(Data records)
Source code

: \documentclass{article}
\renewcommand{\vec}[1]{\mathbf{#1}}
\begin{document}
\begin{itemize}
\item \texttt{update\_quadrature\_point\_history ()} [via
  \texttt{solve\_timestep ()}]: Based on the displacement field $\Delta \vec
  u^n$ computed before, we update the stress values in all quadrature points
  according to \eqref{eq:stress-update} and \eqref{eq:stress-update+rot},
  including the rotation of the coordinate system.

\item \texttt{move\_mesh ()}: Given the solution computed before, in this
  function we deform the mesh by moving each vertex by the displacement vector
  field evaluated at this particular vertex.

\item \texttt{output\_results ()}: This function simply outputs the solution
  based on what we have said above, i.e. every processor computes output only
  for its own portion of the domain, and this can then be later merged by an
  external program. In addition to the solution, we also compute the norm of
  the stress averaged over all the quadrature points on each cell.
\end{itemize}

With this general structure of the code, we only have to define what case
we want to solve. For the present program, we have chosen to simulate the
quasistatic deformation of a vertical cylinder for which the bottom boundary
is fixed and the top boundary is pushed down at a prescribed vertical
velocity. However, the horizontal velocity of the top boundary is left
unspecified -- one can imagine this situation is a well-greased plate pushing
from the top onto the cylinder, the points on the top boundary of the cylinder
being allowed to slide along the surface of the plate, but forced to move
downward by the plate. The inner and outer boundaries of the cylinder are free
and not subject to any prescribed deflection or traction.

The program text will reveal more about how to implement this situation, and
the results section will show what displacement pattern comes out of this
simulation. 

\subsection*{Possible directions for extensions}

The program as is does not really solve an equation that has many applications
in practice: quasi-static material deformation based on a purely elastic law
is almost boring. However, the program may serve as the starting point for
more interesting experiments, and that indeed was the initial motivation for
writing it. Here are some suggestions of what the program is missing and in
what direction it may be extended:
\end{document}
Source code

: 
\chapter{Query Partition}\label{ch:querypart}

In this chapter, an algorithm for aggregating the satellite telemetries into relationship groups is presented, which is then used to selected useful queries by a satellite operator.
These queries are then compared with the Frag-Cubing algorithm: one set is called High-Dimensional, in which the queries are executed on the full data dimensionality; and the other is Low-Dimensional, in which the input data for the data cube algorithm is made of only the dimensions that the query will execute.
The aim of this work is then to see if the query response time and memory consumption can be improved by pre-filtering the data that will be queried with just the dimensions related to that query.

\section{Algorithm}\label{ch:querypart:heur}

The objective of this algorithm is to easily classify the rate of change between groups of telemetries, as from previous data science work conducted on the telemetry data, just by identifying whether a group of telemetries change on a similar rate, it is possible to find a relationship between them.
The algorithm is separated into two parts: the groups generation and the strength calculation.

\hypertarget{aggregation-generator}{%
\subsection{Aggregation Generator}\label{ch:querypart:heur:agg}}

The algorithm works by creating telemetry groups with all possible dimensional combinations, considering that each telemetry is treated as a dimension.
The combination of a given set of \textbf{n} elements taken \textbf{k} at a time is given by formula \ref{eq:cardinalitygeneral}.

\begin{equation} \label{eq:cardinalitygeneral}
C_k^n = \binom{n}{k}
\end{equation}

## Work to complete:
Each line holding "before" in the records should be copied out.

## Your response:
  u^n$ computed before, we update the stress values in all quadrature points
\item \texttt{move\_mesh ()}: Given the solution computed before, in this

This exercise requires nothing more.